Of the 3 major ways to get liquidity, the M&A by strategic acquirer is the most stochastic (See below). Tabular just exited at $2B valuation while allegedly only doing $1M ARR (!)

  • Liquid Markets: IPO if equity (Relatively straightforward if you can hit your public investor KPIs); Token listing if token

  • M&A by Sponsor: Cash flow based (Straightforward if you backsolve by PE requirements)

  • M&A by Strategic: Extremely wide range of outcomes

Tabular reported acquired at $2B valuation while only doing $1M ARR - Why?

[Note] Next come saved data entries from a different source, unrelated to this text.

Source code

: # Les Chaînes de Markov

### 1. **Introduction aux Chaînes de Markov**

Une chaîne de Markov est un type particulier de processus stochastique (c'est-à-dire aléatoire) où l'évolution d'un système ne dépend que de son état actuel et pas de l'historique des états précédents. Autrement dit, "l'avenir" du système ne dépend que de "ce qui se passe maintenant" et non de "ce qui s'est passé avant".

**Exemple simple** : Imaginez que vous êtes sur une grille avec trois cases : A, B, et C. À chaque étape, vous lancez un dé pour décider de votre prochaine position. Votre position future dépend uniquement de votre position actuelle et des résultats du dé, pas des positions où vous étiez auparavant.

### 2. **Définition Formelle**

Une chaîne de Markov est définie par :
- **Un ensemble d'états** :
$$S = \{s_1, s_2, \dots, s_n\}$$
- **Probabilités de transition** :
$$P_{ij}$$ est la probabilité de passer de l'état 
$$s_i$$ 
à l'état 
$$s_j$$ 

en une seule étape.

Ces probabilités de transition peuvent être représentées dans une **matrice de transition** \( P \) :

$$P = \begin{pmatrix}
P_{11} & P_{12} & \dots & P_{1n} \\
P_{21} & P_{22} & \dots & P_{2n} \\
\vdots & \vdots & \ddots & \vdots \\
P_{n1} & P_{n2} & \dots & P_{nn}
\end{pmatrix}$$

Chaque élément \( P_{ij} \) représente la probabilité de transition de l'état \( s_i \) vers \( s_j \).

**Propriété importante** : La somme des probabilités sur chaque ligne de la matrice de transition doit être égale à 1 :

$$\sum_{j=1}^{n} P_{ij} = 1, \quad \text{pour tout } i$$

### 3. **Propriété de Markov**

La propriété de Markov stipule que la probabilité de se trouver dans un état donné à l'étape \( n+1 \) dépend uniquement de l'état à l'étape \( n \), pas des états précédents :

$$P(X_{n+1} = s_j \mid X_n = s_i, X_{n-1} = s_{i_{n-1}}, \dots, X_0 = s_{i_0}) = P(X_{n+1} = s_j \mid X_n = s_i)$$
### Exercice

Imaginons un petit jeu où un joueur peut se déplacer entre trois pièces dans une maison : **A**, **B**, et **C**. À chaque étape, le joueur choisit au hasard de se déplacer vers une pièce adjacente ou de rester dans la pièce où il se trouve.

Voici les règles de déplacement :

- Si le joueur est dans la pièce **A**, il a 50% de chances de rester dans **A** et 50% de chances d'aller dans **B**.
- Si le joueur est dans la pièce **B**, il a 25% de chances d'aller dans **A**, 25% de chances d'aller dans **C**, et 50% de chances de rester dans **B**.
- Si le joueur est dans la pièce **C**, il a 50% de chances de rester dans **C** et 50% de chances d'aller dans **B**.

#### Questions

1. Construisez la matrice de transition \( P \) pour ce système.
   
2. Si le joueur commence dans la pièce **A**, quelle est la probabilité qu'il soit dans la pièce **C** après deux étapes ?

We’re going to break down below the categories acquirers look for in a startup M&A target, historical examples, and how you can position yourself here.

M&A for Product Expansion

The most popular reasons for acquisition is to expand the product - which can be broken down into two themes:

  1. Vertical Expansion

  2. Horizontal Expansion

From a business point of view, there is a clear flywheel whether it’s vertical productization or for horizontal expansion of offerings:

Flywheel for Vertical Integration M&A

For vertical stack M&A, controlling more of the infrastructure both improves the robustness of the business moat as well as removes additional layers of middlemen - in other words, cheaper costs leading to margin expansion or more competitive pricing.

An example here is Amazon’s acquisition of Kiva Systems (2012, $775M cash). As Amazon’s ecomm operations grew increasingly complex, they looked to automated warehouse robotics solutions. They landed on acquiring Kiva which was developing exactly this product. By vertically integrating Kiva (vs just being a customer), Amazon integrated Kiva’s products directly into its workflows, did not need to worry about risk of supplier jacking up fees, and reduced costs for end customers.

Flywheel for Horizontal Expansion M&A

For horizontal product M&A, companies can operate creative playbooks for growth. Companies can cross sell the portfolio of products into captive distribution channels of existing audiences - effectively accelerating growth for the cost of adding a new button to the UX.

Back in my banking days, I worked on Morgan Stanley’s acquisition of E-Trade. The logic was simple: MS acquires the brokerage platform which gets boosted volume from wealth management clients having this new product, while wealth management gets new HNW clients who already are on the E-Trade platform.

Zuckerberg in my opinion is one of the most underrated CEOs executing this strategy. Most notably, he identified Instagram & WhatsApp as new trends for messaging & social sharing - and funneled Facebook users towards those apps post M&A to solidify their network effect dominance. While also bundling advertising across all his assets under Meta. Without those two apps, Facebook as a standalone company would have significantly less users and negotiation power amongst advertisers.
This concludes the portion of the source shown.